By Marina Antunes [10.02.17]


For his feature film debut, writer/director Jamie M. Dagg made an impression with the Laos based thriller River (trailer) which won him a number of awards including the coveted Borsos Award for best Canadian Film at the Whistler Film Festival. For his follow up, Dagg has elevated his game with the simmering thriller Sweet Virginia.


Jon Bernthal ("The Walking Dead" and Netflix's upcoming "The Punisher") stars as Sam, a former rodeo champion who runs a motel called Sweet Virginia in small town Alaska. His and the town's quiet existence is shattered when three men are murdered at the town pub and while the investigation suggest the murders were a robbery gone wrong, the audience knows the culprit is Elwood (Christopher Abbott), an oddball stranger who has checked into the motel.

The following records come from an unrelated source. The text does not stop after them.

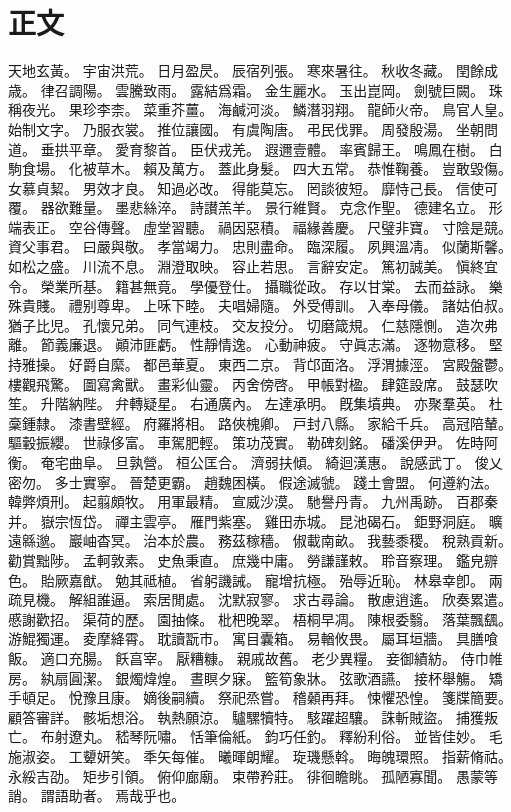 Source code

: \chapter{正文}%
\watermarkoff%
\thispagestyle{mychapter}%
\pagestyle{mytext}%
\ugenkomin

天地玄黃。%
宇宙洪荒。%
日月盈昃。%
辰宿列張。%
寒來暑往。%
秋收冬藏。%
閏餘成歳。%
律召調陽。%
雲騰致雨。%
露結爲霜。%
金生麗水。%
玉出崑岡。%
劍號巨闕。%
珠稱夜光。%
果珍李柰。%
菜重芥薑。%
海鹹河淡。%
鱗潛羽翔。%
龍師火帝。%
鳥官人皇。%
始制文字。%
乃服衣裳。%
推位讓國。%
有虞陶唐。%
弔民伐罪。%
周發殷湯。%
坐朝問道。%
垂拱平章。%
愛育黎首。%
臣伏戎羌。%
遐邇壹體。%
率賓歸王。%
鳴鳳在樹。%
白駒食場。%
化被草木。%
賴及萬方。%
蓋此身髮。%
四大五常。%
恭惟鞠養。%
豈敢毀傷。%
女慕貞絜。%
男效才良。%
知過必改。%
得能莫忘。%
罔談彼短。%
靡恃己長。%
信使可覆。%
器欲難量。%
墨悲絲淬。%
詩讃羔羊。%
景行維賢。%
克念作聖。%
德建名立。%
形端表正。%
空谷傳聲。%
虛堂習聽。%
禍因惡積。%
福緣善慶。%
尺璧非寶。%
寸陰是競。%
資父事君。%
曰嚴與敬。%
孝當竭力。%
忠則盡命。%
臨深履{}。%
夙興溫凊。%
似蘭斯馨。%
如松之盛。%
川流不息。%
淵澄取映。%
容止若思。%
言辭安定。%
篤初誠美。%
愼終宜令。%
榮業所基。%
籍甚無竟。%
學優登仕。%
攝職從政。%
存以甘棠。%
去而益詠。%
樂殊貴賤。%
禮别尊卑。%
上咊下睦。%
夫唱婦隨。%
外受傅訓。%
入奉母儀。%
諸姑伯叔。%
猶子比児。%
孔懷兄弟。%
同气連枝。%
交友投分。%
切磨箴規。%
仁慈隱惻。%
造次弗離。%
節義廉退。%
顚沛匪虧。%
性靜情逸。%
心動神疲。%
守眞志滿。%
逐物意移。%
堅持雅操。%
好爵自縻。%
都邑華夏。%
東西二京。%
背邙面洛。%
浮渭據涇。%
宮殿盤鬱。%
樓觀飛驚。%
圖寫禽獸。%
畫彩仙靈。%
丙舍傍啓。%
甲帳對楹。%
肆筵設席。%
鼓瑟吹笙。%
升階納陛。%
弁轉疑星。%
右通廣內。%
左達承明。%
既集墳典。%
亦聚羣英。%
杜稾鍾隸。%
漆書壁經。%
府羅將相。%
路俠槐卿。%
戸封八縣。%
家給千兵。%
高冠陪輦。%
驅轂振纓。%
世祿侈富。%
車駕肥輕。%
策功茂實。%
勒碑刻銘。%
磻溪伊尹。%
佐時阿衡。%
奄宅曲阜。%
{}旦孰營。%
桓公匡合。%
濟弱扶傾。%
綺迴漢惠。%
說感武丁。%
俊乂密勿。%
多士實寧。%
晉楚更霸。%
趙魏困橫。%
假途滅虢。%
踐土會盟。%
何遵約法。%
韓弊煩刑。%
起翦頗牧。%
用軍最精。%
宣威沙漠。%
馳譽丹青。%
九州禹跡。%
百郡秦并。%
嶽宗恆岱。%
禪主雲亭。%
雁門紫塞。%
雞田赤城。%
昆池碣石。%
鉅野洞庭。%
曠遠緜邈。%
巖岫杳冥。%
治本於農。%
務茲稼穡。%
俶載南畝。%
我藝黍稷。%
稅熟貢新。%
勸賞黜陟。%
孟軻敦素。%
史魚秉直。%
庶幾中庸。%
勞謙謹敕。%
聆音察理。%
鑑皃辧色。%
貽厥嘉猷。%
勉其祗植。%
省躬譏誡。%
寵增抗極。%
殆辱近恥。%
林皋幸卽。%
兩疏見機。%
解組誰逼。%
索居閒處。%
沈默寂寥。%
求古尋論。%
散慮逍遙。%
欣奏累遣。%
慼謝歡招。%
渠荷的歷。%
園{}抽條。%
枇杷晚翠。%
梧桐早凋。%
陳根委翳。%
落葉飄颻。%
游鯤獨運。%
夌摩絳霄。%
耽讀翫市。%
寓目囊箱。%
易輶攸畏。%
屬耳垣牆。%
具膳喰飯。%
適口充腸。%
{}飫亯宰。%
{}厭糟糠。%
親戚故舊。%
老少異糧。%
妾御績紡。%
侍巾帷房。%
紈扇圓潔。%
銀燭煒煌。%
晝瞑夕寐。%
籃筍象牀。%
弦歌酒讌。%
接杯舉觴。%
矯手頓足。%
悅豫且康。%
嫡後嗣續。%
祭祀烝嘗。%
稽顙再拜。%
悚懼恐惶。%
箋牒簡要。%
顧答審詳。%
骸垢想浴。%
執熱願涼。%
驢騾犢特。%
駭躍超驤。%
誅斬賊盜。%
捕獲叛亡。%
布射遼丸。%
嵇琴阮嘯。%
恬筆倫紙。%
鈞巧任釣。%
釋紛利俗。%
並皆佳妙。%
毛施淑姿。%
工顰妍笑。%
秊矢每催。%
曦暉朗耀。%
琁璣懸斡。%
晦魄環照。%
指薪脩祜。%
永綏吉劭。%
矩步引領。%
俯仰廊廟。%
束帶矜莊。%
徘徊瞻眺。%
孤陋寡聞。%
愚蒙等誚。%
謂語助者。%
焉哉乎也。%
%
%
%
%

Paul and Benjamin China's script is full of intrigue and interesting turns but it mostly stays away from red herrings which is a nice change of pace for a thriller which starts by giving the audience more information than the characters have and then doesn't pull the rug out from under us partway through. The filmmakers commit to their approach and Sweet Virginia is all the better for it.

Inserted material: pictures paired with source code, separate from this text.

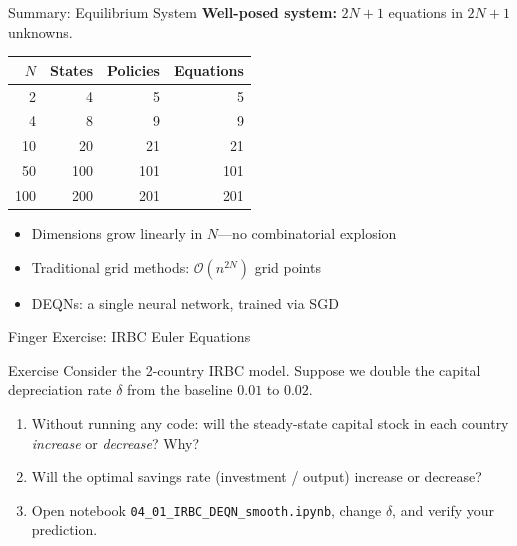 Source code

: \documentclass[aspectratio=169,11pt]{beamer}
\newcommand{\emphc}[1]{\textcolor{harvardcrimson}{#1}}
\begin{document}
\begin{frame}{Summary: Equilibrium System}
\textbf{Well-posed system:} $2N+1$ equations in $2N+1$ unknowns.

\vspace{0.5em}
\begin{center}
\begin{tabular}{rrrr}
\toprule
$N$ & \textbf{States} & \textbf{Policies} & \textbf{Equations} \\
\midrule
2 & 4 & 5 & 5 \\
4 & 8 & 9 & 9 \\
10 & 20 & 21 & 21 \\
50 & 100 & 101 & 101 \\
100 & 200 & 201 & 201 \\
\bottomrule
\end{tabular}
\end{center}

\vspace{0.3em}
\begin{itemize}
    \item Dimensions grow \emphc{linearly} in $N$---no combinatorial explosion
    \item Traditional grid methods: $\mathcal{O}(n^{2N})$ grid points
    \item DEQNs: a single neural network, trained via SGD
\end{itemize}
\end{frame}

\begin{frame}{\exercisepause{} Finger Exercise: IRBC Euler Equations}
\begin{exampleblock}{Exercise}
Consider the 2-country IRBC model. Suppose we \emphc{double} the capital depreciation rate $\delta$ from the baseline $0.01$ to $0.02$.
\begin{enumerate}
    \item Without running any code: will the steady-state capital stock in each country \emph{increase} or \emph{decrease}? Why?
    \item Will the optimal savings rate (investment / output) increase or decrease?
    \item Open notebook \texttt{04\_01\_IRBC\_DEQN\_smooth.ipynb}, change $\delta$, and verify your prediction.
\end{enumerate}
\end{exampleblock}
\end{frame}
\end{document}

Though the culmination of events feels contrived and a little too coincidental, Sweet Virginia is better than its script. The movie really works because of Dagg, cinematographer Jessica Lee Gagne's work and exceptional performances from a talented cast.


Bernthal does brooding well and he elevates his game here with a performance that simmers at boiling point for nearly the entire running time but the real star is Abbott. He's not exactly new to playing the asshole but he easily surpasses himself here from the moment he first shows up on screen and, before even saying anything, comes across as someone who is jus a little unhinged. The women fare a little worse mostly because their characters aren't particularly well developed. Rosemarie DeWitt has the most to do and does it well but even she's mostly relegated to playing victim.


Dagg and returning editor Duff Smith, whose notable credits includes Hard Core Logo 2, The Husband and Weirdos, take Gagne's cinematography and the excellent performances and build a movie that is full of tension and constantly on the edge of violence so when it occasionally erupts, it comes as no surprise and though there's not a lot of violence, when Dagg goes there, he doesn't hold back.

Though the story is familiar and a bit contrived, Sweet Virginia manages to overcome its script limitations by some great technicality and a pair of memorable performances.


Sweet Virginia has been picked up by IFC Films and is due for limited release on November 17.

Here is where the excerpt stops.